• faş, lümpen trakya lehçesinde hafifmeşrep, haydi dürüst olalım, orospu tabir edilen kadınlar için kullanılan bir tanımdır. bir diğer anlamı ise bir iddia sahibine karşı 'hade leeeen!" şeklinde yaklaşımdır. doğal ortamda kullanımını görelim:

    (orospu anlamında)
    - ahaolm kıza bak amma güzel...
    - boşversene olm faş o!

    (hade leeen anlamında)
    - ben faul çizgisinden 5te 5 atarım...
    - faşşşşş!
  • "faş" diye yazılır.

    ifşa edilmiş anlamına gelir.
  • kelimenin cümle içinde nasıl kullanıldığına dair bir örnek vermek gerekirse yetvart danzikyan'ın bugünkü yazısı örnek gösterilebilir.

    "aslına bakılırsa bütün bu olanlar has parti'nin iddiasını sürdürmek isteyenler için yeni bir imkan da yaratıyor. neyin akp'yi korkuttuğu faş olmuştur. dolayısıyla siyasal islam hareketi içinde böyle bir imkanın varolduğu da ortaya çıkmıştır."

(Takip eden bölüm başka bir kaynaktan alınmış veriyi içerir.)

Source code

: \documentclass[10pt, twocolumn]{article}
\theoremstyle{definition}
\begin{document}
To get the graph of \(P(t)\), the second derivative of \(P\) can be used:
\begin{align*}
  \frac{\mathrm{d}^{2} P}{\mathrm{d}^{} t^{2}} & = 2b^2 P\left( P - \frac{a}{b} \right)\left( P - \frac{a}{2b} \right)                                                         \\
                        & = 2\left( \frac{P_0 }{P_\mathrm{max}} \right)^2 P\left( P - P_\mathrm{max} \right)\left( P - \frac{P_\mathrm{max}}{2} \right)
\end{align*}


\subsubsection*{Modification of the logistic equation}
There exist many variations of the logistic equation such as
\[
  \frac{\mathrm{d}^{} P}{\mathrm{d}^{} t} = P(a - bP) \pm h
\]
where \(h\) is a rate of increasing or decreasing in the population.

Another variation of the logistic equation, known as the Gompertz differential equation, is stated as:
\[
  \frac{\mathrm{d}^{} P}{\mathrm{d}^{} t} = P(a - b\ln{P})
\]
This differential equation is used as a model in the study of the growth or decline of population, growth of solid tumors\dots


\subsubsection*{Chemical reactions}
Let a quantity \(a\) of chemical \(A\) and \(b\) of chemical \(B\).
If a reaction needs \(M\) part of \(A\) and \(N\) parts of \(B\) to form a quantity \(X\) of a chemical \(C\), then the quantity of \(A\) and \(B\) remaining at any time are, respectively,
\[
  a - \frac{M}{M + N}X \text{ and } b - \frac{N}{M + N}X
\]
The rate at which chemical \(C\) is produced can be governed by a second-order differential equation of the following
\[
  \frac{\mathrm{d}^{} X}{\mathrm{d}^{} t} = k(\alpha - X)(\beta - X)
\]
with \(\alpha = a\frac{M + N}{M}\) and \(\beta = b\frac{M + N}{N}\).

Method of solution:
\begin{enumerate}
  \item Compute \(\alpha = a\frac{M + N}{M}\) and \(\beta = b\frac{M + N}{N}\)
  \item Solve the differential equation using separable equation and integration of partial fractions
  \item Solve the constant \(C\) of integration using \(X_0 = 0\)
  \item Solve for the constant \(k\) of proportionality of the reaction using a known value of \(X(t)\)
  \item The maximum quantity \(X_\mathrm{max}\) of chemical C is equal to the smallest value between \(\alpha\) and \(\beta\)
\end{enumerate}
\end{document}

    http://www.radikal.com.tr/…-danzikyan&categoryid=97
  • farsça kökenli kelime.

    telaffuz edilirken a harfinin uzatılması gerekir; yani, "faş diye suyu döktü" cümlesindeki "faş"ı sesletir gibi değil.
  • farsçadaki aşikar olmak, açığa çıkmak anlamına gelen, pratikten de bildiğimiz a harfi uzun, veya fağş gibi okunabilen aynı sözcükten alınmaymış. türkçede faş isim gibi, durum betimi, faş etmek ve faş olmak da fiil hali için kullanılıyor. ifşa arapçaymış, ama ne gam ikisi hala birbirinin türevi.

    (bkz: faşılamak)
    (bkz: foş), fış
    (bkz: ifşa)
  • faş

    isim (fa:ş) eskimiş farsça faş

    isim "gizli olanı açığa vurmak, duyurmak, ortaya dökmek, dile vermek" anlamlarındaki faş etmek, "belli olmak, açıklanmak, ortaya çıkmak" anlamlarındaki faş olmak birleşik fiillerinde geçen bir söz

    "ona en büyük sırrını faş etmek, ona imdi yukarıda, kocasının yanı başında yemek yiyen güzide'yi göstermek istemişti." - n. hikmet

    "sırrının faş olduğu gün ona ölümden başka çıkar yol kalmazdı." - r. h. karay
  • fâş kelimesi farsça olup meydana çıkmış, açığa vurulmuş, duyulmuş anlamlarına gelir.

    ifşâ ise arapça olup yine benzer anlamdaki feşv kelimesinden türemiştir.

    her iki başlığa bir diğerini bakınız olarak vermiş ahali. aradaki fonetik ve anlamsal benzerlik iki kelimenin aynı kökten geldiği yanılgısına yol açmış sanıyorum. yine de bir bilene sormalı. belki ervah-ı ezelde levh-i kalemde aynı beşikteydiler, kim bilir?